DATAWIND's customer, said Tuli, are the rickshaw drivers, small business owners, and education ministries in developing nations, like his country of origin - India. "Education is driving the adoption to the Internet," says Tuli. "There are 140 million students in India between kindergarten and grade 12 who are not in school. That's over three times the population of Canada. Test scores also show that math scores drop the further you leave metropolitan areas. As much as one-third of the schools in rural India have no teachers. The best teachers are attracted to the big cities - this is something that exists everywhere. We see it in Canada with our native communities in the north."

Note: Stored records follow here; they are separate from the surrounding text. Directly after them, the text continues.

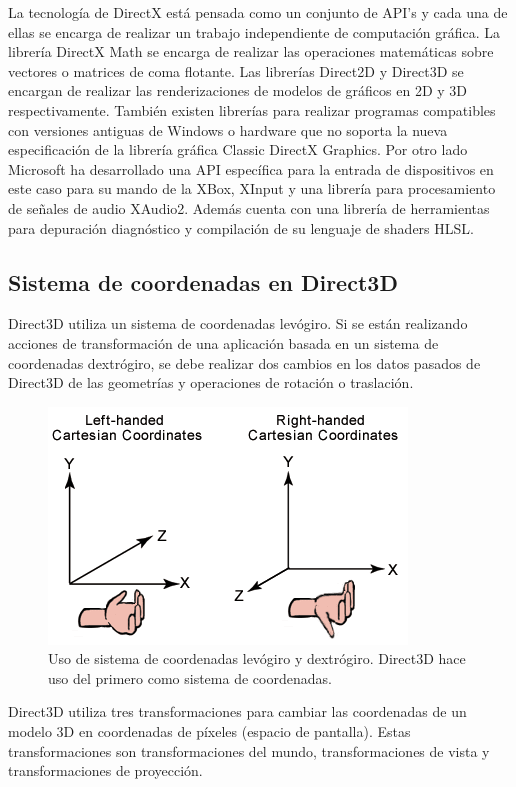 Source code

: \documentclass[a4paper, 17pt]{book}
\begin{document}
La tecnología de DirectX está pensada como un conjunto de API’s y cada una de ellas se encarga de realizar un trabajo
independiente de computación gráfica. La librería DirectX Math se encarga de realizar las operaciones matemáticas
sobre vectores o matrices de coma flotante. Las librerías Direct2D y Direct3D se encargan de realizar las renderizaciones
de modelos de gráficos en 2D y 3D respectivamente. También existen librerías para realizar programas compatibles con
versiones antiguas de Windows o hardware que no soporta la nueva especificación de la librería gráfica Classic DirectX
Graphics. Por otro lado Microsoft ha desarrollado una API específica para la entrada de dispositivos en este caso para su
mando de la XBox, XInput y una librería para procesamiento de señales de audio XAudio2. Además cuenta con una librería
de herramientas para depuración diagnóstico y compilación de su lenguaje de shaders HLSL.

\subsection{Sistema de coordenadas en Direct3D} 
\label{subsec:SysDirectX}

Direct3D utiliza un sistema de coordenadas levógiro. Si se están realizando acciones de transformación de una aplicación 
basada en un sistema de coordenadas dextrógiro, se debe realizar dos cambios en los datos pasados de Direct3D de las
geometrías y operaciones de rotación o traslación.

\begin{figure}[H]
    \centering
    \includegraphics[scale=0.50, keepaspectratio]{img/leftrght.png}
    \caption{Uso de sistema de coordenadas levógiro y dextrógiro. Direct3D hace uso del primero como sistema de coordenadas.}
    \label{figura:khronos}
\end{figure}

Direct3D utiliza tres transformaciones para cambiar las coordenadas de un modelo 3D en coordenadas de píxeles (espacio de pantalla).
Estas transformaciones son transformaciones del mundo, transformaciones de vista y transformaciones de proyección.
\end{document}
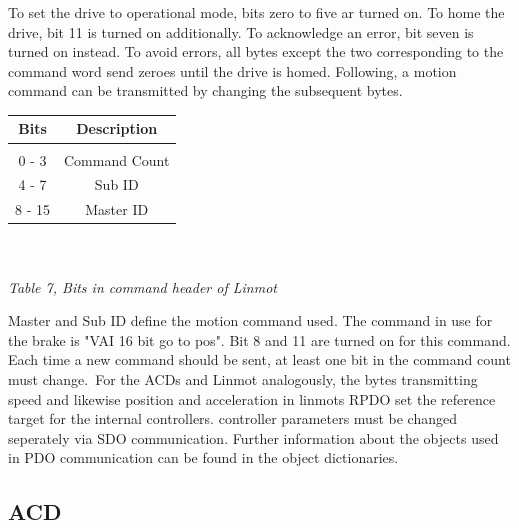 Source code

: To set the drive to operational mode, bits zero to five ar turned on.
To home the drive, bit 11 is turned on additionally. To acknowledge an error, bit seven is turned on instead. To avoid errors, all bytes except the two corresponding to the command word send zeroes until the drive is homed. Following, a motion command can be transmitted by changing the subsequent bytes.

\begin{tabular}{|c|c|}
	\hline 
	Bits & Description \\ 
	\hline 
	&   \\ 
	\hline 
	0 - 3 &  Command Count\\ 
	\hline 
	4 - 7 & Sub ID\\ 
	\hline 
	8 - 15 & Master ID\\ 
	\hline 
\end{tabular} 
\\
\\
\textit{Table 7, Bits in command header of Linmot}

Master and Sub ID define the motion command used. The command in use for the brake is "VAI 16 bit go to pos". Bit 8 and 11 are turned on for this command. Each time a new command should be sent, at least one bit in the command count must change.\
For the ACDs and Linmot analogously, the bytes transmitting speed and likewise position and acceleration in linmots RPDO set the reference target for the internal controllers. controller parameters must be changed seperately via SDO communication. Further information about the objects used in PDO communication can be found in the object dictionaries.

\subsection{ACD}




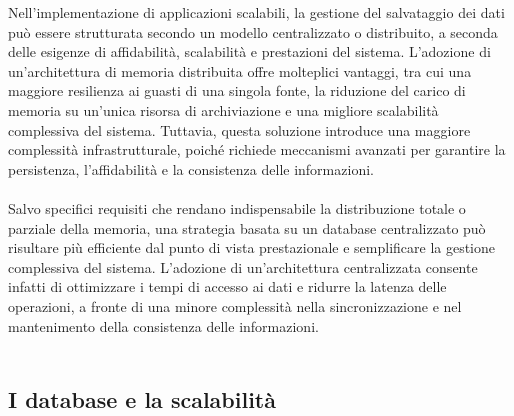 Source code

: Nell’implementazione di applicazioni scalabili, la gestione del salvataggio dei dati può essere strutturata secondo un modello centralizzato o distribuito, 
a seconda delle esigenze di affidabilità, scalabilità e prestazioni del sistema. 
L’adozione di un’architettura di memoria distribuita offre molteplici vantaggi, tra cui una maggiore resilienza ai guasti di una singola fonte, 
la riduzione del carico di memoria su un'unica risorsa di archiviazione e una migliore scalabilità complessiva del sistema. 
Tuttavia, questa soluzione introduce una maggiore complessità infrastrutturale, poiché richiede meccanismi avanzati per garantire la persistenza, 
l’affidabilità e la consistenza delle informazioni.\\
\\
Salvo specifici requisiti che rendano indispensabile la distribuzione totale o parziale della memoria, 
una strategia basata su un database centralizzato può risultare più efficiente dal punto di vista prestazionale e semplificare la gestione complessiva del sistema. 
L’adozione di un’architettura centralizzata consente infatti di ottimizzare i tempi di accesso ai dati e ridurre la latenza delle operazioni, 
a fronte di una minore complessità nella sincronizzazione e nel mantenimento della consistenza delle informazioni.\\
\\
\subsection{I database e la scalabilità}

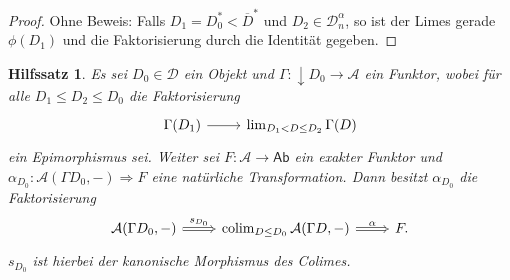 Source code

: \documentclass[a4paper, parskip=half,11pt]{scrartcl}
\theoremstyle{marginbreak}
\newtheorem{lemma}[remark]{Hilfssatz}
\theoremstyle{nonumberplain}
\newtheorem{proof}{Beweis.}
\newcommand\ccat\mathsf
\newcommand\cat\mathcal
\newcommand{\down}[1]{{\downarrow}#1}
\newcommand\nat\Rightarrow
\DeclareMathOperator{\colim}{colim}
\begin{document}
{\begin{proof}
			Ohne Beweis: Falls $D_1=D_0^*<\overline{D}^*$ und $D_2\in\cat{D}_n^\alpha$,
			so ist der Limes gerade $\phi(D_1)$ und die Faktorisierung durch die Identität gegeben.
		\end{proof}}
		\begin{lemma}\label{func}
			Es sei $D_0\in\cat{D}$ ein Objekt und $\Gamma\colon \down{D_0}\to\cat{A}$
			ein Funktor, wobei für alle $D_1\leq D_2\leq D_0$ die Faktorisierung
			\[
				\begin{tikzcd}
					\Gamma(D_1) \arrow[r] & \lim_{D_1<D\leq D_2} \Gamma(D)
				\end{tikzcd}
			\]
			ein Epimorphismus sei. Weiter sei $F\colon\cat{A}\to\ccat{Ab}$ ein exakter
			Funktor und $\alpha_{D_0}\colon \cat{A}(\Gamma D_0, {-})\nat F$
			eine natürliche Transformation. Dann besitzt $\alpha_{D_0}$ die
			Faktorisierung
			\[
				\begin{tikzcd}
					\cat{A}(\Gamma D_0, {-}) \arrow[Rightarrow]{r}{s_{D_0}} & \colim_{D\leq D_0}\cat{A}(\Gamma D, {-}) \arrow[Rightarrow]{r}{\alpha} & F.
				\end{tikzcd}
			\]
			$s_{D_0}$ ist hierbei der kanonische Morphismus des Colimes.
		\end{lemma}
\end{document}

Tuli's answer is affordable access to the Internet to implement the notion of the flipped classroom. "Rather than being an orator who delivers a lecture, the teacher is a coach who resolves issues and discusses ideas after students have watched lectures in advance on their devices. Internet access eliminates the mediocre teacher and brings knowledge to places where teachers don't want to work."
With this goal in mind, DATAWIND set out to determine what its customers need and how to develop a suitable product for under $50 per unit. "The latest industry standard is irrelevant," said Tuli. "My customer doesn't understand what a dual or quad core processor is. What's important is the ability to get on the web fast, run basic apps, and have high quality video. The screen and camera resolution aren't meant to be the same as the iPad. We are creating the first tier of computer for the customer who can't imagine buying an Apple or Samsung tablet."
The technology DATAWIND has created to meet this need has received 18 U.S. patents. "It lets us offer Internet access for a fraction of the cost and where permissible, we try and bundle it for free with the product . The networks in developing countries are congested and slow. Web pages take a long time to download - not because of the photos - but because of the instruction set-- everything that supports the page. By pre-processing and pre-rendering, we reduce the size of the page by factors of 30x but retain the look and the functionality. Not only do pages download faster, but data consumption drops too - so much so, that we can offset it with advertising and offer cheap Internet access."
To succeed in its quest for affordability, DATAWIND also re-envisioned the traditional business model and distribution system. Hardware becomes part of the profit margin, also network access. The company sells directly to the consumer and is particular about including only the functionality their customers require. Advertising is an essential revenue stream, as is content. "But instead of thinking about angry birds as the next killer app, what if you created apps that teach people about dispute resolution or empowerment?" asked Tuli.
To do that, DATAWIND launched a contest last year in conjunction with the United Nations called Apps to Empower. One of the three global winners was Anshul Goyal, a first year student at Sheridan College, who was honoured by Tuli at the start of the lecture. Goyal's app called "My Rights" aims to help people in India learn about all of the social services and grants available to them. Goyal created that app because he says that women in India sometimes only know what they hear at home or school. The app lets people find out for themselves about all the opportunities available. Goyal also wanted to create a way to get around the culture of middle-men in India who hold knowledge and charge for it.
Tuli announced that he is planning on running another 30-40 similar contests around the world for socially-responsible apps this year, with a commitment to pre-install the winning five apps on all the devices produced by DATAWIND. "If we have a bad year, we'll put out a million devices. Think of how many apps get a million downloads? It's miniscule. If you can achieve that, you can get funded out of the Silicon Valley at a moment's notice."
DATAWIND is now working with 13 different countries in South East Asia, Latin America, Africa, North America, and Western Europe where the company's concept has caught hold. "The next three billion people will get on the Internet in three-five years or less," said Tuli. "That's where the next big opportunities are. It's not in the hardware. It's in the apps and the solutions."